▸ TASK PROMPT
Could you give the data below again exactly, apart from the pictures?

Start of PROVIDED RECORDS

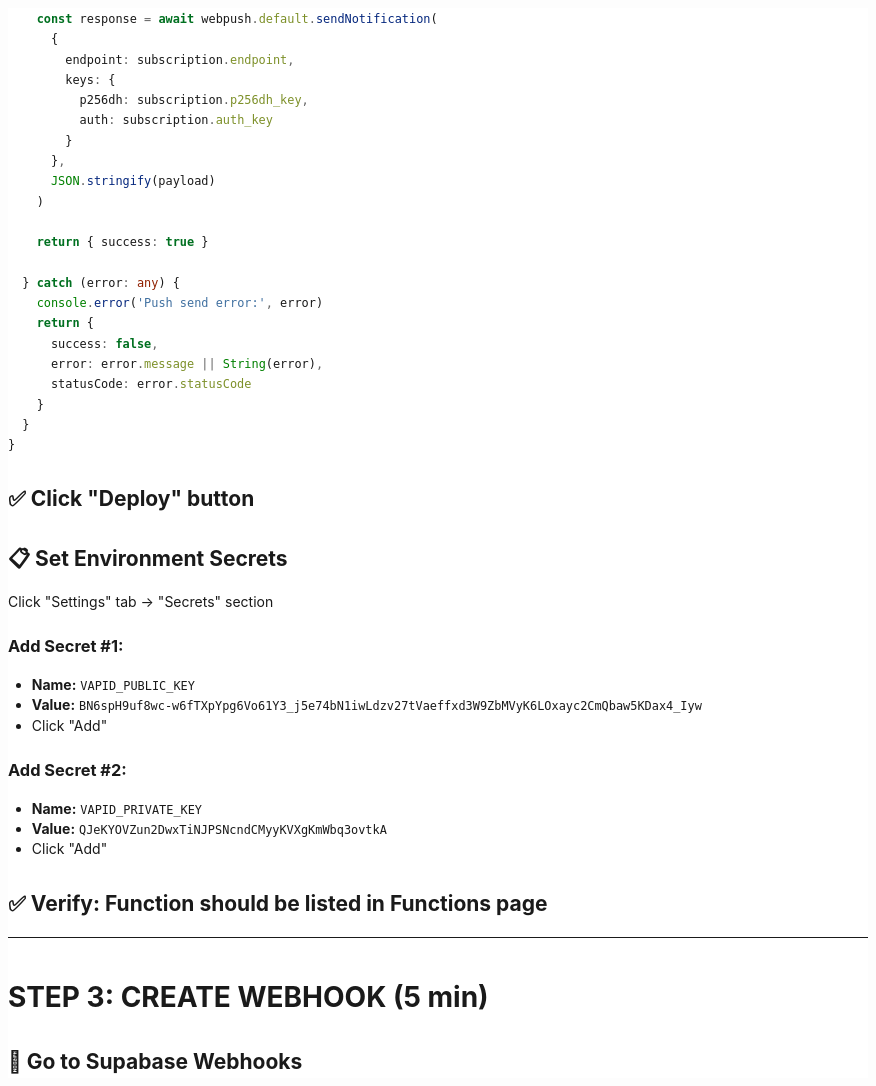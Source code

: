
```typescript
    const response = await webpush.default.sendNotification(
      {
        endpoint: subscription.endpoint,
        keys: {
          p256dh: subscription.p256dh_key,
          auth: subscription.auth_key
        }
      },
      JSON.stringify(payload)
    )

    return { success: true }

  } catch (error: any) {
    console.error('Push send error:', error)
    return {
      success: false,
      error: error.message || String(error),
      statusCode: error.statusCode
    }
  }
}
```

## ✅ Click "Deploy" button

## 📋 Set Environment Secrets

Click "Settings" tab → "Secrets" section

### Add Secret #1:
- **Name:** `VAPID_PUBLIC_KEY`
- **Value:** `BN6spH9uf8wc-w6fTXpYpg6Vo61Y3_j5e74bN1iwLdzv27tVaeffxd3W9ZbMVyK6LOxayc2CmQbaw5KDax4_Iyw`
- Click "Add"

### Add Secret #2:
- **Name:** `VAPID_PRIVATE_KEY`
- **Value:** `QJeKYOVZun2DwxTiNJPSNcndCMyyKVXgKmWbq3ovtkA`
- Click "Add"

## ✅ Verify: Function should be listed in Functions page

---

# STEP 3: CREATE WEBHOOK (5 min)

## 📍 Go to Supabase Webhooks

End of PROVIDED RECORDS

▸ WORKED SOLUTION
Source code

:
```typescript
    const response = await webpush.default.sendNotification(
      {
        endpoint: subscription.endpoint,
        keys: {
          p256dh: subscription.p256dh_key,
          auth: subscription.auth_key
        }
      },
      JSON.stringify(payload)
    )

    return { success: true }

  } catch (error: any) {
    console.error('Push send error:', error)
    return {
      success: false,
      error: error.message || String(error),
      statusCode: error.statusCode
    }
  }
}
```

## ✅ Click "Deploy" button

## 📋 Set Environment Secrets

Click "Settings" tab → "Secrets" section

### Add Secret #1:
- **Name:** `VAPID_PUBLIC_KEY`
- **Value:** `BN6spH9uf8wc-w6fTXpYpg6Vo61Y3_j5e74bN1iwLdzv27tVaeffxd3W9ZbMVyK6LOxayc2CmQbaw5KDax4_Iyw`
- Click "Add"

### Add Secret #2:
- **Name:** `VAPID_PRIVATE_KEY`
- **Value:** `QJeKYOVZun2DwxTiNJPSNcndCMyyKVXgKmWbq3ovtkA`
- Click "Add"

## ✅ Verify: Function should be listed in Functions page

---

# STEP 3: CREATE WEBHOOK (5 min)

## 📍 Go to Supabase Webhooks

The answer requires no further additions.